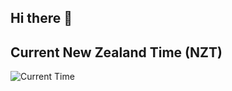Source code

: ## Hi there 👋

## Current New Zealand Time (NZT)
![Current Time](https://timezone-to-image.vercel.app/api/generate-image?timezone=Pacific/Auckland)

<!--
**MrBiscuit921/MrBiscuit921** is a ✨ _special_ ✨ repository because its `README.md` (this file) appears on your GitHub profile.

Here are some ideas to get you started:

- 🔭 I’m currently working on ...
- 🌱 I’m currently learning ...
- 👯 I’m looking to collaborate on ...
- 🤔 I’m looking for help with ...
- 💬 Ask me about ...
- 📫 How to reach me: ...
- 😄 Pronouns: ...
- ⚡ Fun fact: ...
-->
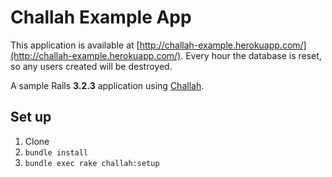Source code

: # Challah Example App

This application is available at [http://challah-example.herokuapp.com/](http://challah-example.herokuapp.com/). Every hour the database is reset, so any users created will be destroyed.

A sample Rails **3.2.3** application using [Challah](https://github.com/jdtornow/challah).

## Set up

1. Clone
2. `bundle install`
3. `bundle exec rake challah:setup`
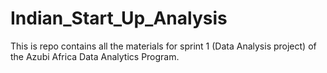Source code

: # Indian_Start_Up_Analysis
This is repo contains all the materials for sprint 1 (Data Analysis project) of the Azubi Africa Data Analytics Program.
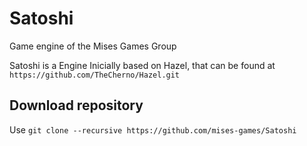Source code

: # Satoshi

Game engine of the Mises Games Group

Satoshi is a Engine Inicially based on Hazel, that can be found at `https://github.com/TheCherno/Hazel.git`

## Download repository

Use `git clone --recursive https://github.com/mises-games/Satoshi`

◆ ◆ ◆ ◆

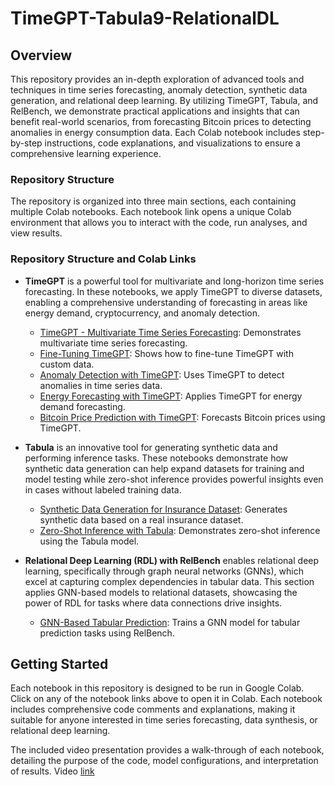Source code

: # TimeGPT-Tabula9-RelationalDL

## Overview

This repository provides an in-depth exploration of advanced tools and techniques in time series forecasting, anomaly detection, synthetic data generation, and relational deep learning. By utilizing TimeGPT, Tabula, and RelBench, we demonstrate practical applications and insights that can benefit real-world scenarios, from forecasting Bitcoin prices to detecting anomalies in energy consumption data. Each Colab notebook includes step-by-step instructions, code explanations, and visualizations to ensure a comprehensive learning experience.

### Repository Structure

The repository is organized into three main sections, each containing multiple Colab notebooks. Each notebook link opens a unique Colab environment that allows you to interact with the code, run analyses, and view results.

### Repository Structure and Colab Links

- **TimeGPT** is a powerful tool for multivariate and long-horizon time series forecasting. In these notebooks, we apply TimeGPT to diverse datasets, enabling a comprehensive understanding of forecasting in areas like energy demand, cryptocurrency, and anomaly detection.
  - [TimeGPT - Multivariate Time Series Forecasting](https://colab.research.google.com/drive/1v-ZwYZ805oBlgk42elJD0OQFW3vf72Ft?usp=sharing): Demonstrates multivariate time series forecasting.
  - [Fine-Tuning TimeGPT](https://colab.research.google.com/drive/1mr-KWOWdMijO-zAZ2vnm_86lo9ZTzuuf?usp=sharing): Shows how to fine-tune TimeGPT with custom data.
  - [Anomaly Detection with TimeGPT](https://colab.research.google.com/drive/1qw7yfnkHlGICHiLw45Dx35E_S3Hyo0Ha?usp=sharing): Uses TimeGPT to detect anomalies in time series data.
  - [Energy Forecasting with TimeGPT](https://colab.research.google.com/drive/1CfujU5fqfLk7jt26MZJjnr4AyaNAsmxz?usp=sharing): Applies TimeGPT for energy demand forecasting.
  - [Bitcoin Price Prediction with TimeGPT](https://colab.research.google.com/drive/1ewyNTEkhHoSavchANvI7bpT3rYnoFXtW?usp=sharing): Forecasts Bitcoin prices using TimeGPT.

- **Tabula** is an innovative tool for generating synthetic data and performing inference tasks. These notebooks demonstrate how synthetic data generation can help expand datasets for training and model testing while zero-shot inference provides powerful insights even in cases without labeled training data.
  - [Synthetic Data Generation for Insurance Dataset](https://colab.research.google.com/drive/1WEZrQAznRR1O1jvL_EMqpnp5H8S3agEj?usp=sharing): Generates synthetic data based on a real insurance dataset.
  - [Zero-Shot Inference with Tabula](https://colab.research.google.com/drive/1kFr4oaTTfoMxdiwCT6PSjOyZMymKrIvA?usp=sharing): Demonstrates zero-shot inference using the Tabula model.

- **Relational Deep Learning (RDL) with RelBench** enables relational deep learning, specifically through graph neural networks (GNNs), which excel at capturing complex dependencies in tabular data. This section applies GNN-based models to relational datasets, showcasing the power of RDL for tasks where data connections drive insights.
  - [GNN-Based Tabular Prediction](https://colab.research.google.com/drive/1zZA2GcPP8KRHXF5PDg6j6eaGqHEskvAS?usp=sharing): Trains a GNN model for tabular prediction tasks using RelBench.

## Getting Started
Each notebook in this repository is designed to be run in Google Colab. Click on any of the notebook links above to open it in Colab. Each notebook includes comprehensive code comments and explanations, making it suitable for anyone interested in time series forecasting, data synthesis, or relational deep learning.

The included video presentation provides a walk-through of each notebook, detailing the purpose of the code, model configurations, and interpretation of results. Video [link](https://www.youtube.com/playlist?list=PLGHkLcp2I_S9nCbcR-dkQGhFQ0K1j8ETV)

◆ ◆ ◆ ◆

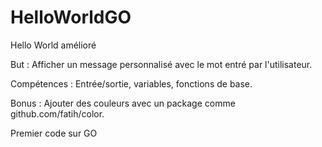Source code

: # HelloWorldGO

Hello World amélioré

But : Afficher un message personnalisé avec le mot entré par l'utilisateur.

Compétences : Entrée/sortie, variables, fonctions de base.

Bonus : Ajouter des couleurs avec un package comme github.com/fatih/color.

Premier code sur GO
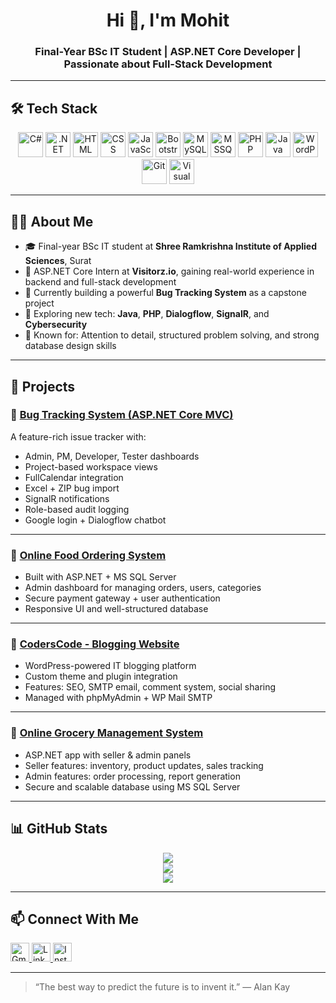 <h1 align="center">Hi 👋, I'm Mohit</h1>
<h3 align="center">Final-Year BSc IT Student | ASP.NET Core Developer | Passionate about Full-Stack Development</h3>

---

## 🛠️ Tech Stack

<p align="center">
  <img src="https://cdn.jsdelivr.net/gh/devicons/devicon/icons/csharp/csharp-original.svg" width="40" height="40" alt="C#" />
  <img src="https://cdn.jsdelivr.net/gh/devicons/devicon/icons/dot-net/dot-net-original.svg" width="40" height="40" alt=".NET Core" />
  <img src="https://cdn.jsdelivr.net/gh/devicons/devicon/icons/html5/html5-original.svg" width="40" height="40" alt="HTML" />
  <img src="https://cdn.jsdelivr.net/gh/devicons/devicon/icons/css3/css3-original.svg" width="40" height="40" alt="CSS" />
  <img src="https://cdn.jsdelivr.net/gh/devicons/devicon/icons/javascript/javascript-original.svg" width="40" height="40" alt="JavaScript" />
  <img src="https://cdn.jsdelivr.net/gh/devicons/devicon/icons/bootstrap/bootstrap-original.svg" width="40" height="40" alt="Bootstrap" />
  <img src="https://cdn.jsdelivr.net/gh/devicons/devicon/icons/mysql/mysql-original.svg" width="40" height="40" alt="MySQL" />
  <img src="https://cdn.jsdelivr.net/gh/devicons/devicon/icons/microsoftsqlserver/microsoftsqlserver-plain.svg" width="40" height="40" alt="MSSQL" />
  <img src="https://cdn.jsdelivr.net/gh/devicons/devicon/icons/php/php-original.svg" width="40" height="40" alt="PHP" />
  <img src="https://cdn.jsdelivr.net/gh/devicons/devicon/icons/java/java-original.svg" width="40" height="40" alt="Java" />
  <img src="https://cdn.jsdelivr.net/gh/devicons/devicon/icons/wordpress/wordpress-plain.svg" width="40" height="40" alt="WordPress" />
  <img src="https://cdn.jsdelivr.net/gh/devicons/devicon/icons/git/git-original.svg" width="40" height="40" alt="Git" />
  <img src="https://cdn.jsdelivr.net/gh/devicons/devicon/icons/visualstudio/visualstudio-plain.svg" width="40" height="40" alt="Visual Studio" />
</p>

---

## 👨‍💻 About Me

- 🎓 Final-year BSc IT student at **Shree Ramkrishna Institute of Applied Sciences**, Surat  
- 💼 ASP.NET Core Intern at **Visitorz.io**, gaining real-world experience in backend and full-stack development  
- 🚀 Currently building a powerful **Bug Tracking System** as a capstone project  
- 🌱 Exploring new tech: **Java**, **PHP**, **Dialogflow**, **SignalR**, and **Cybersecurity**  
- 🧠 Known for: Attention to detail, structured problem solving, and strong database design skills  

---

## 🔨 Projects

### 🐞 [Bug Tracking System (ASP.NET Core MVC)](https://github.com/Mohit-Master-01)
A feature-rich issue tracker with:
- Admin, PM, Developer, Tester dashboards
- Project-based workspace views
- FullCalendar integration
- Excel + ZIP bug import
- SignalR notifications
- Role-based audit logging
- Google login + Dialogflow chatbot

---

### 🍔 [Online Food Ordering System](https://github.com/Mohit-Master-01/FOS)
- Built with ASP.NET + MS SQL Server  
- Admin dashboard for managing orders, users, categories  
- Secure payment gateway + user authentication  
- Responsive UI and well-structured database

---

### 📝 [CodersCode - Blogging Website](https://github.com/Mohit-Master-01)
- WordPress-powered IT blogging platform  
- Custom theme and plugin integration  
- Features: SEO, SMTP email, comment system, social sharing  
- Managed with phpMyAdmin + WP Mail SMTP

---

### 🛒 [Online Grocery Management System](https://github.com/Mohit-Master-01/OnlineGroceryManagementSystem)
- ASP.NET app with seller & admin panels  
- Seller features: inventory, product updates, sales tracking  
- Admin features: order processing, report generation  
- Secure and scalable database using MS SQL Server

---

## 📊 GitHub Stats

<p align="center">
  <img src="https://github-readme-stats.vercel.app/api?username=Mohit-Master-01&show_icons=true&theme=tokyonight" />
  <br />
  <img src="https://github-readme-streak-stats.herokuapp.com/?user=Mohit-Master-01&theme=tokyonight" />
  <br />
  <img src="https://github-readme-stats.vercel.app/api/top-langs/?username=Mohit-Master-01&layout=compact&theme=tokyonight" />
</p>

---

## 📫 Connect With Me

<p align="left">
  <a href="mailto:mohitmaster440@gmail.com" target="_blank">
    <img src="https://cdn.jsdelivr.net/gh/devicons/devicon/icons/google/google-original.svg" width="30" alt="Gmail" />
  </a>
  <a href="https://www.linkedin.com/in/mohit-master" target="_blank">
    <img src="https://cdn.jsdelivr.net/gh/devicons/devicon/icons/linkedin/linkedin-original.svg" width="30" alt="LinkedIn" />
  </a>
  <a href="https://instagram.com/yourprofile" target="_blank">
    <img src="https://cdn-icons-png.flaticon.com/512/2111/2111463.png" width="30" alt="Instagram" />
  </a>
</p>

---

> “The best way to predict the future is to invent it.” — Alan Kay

◆ ◆ ◆ ◆

## [Exercise]
Your task is to collect every line above that contains the word "Core".

## [Answer below]
<h3 align="center">Final-Year BSc IT Student | ASP.NET Core Developer | Passionate about Full-Stack Development</h3>
  <img src="https://cdn.jsdelivr.net/gh/devicons/devicon/icons/dot-net/dot-net-original.svg" width="40" height="40" alt=".NET Core" />
- 💼 ASP.NET Core Intern at **Visitorz.io**, gaining real-world experience in backend and full-stack development  
### 🐞 [Bug Tracking System (ASP.NET Core MVC)](https://github.com/Mohit-Master-01)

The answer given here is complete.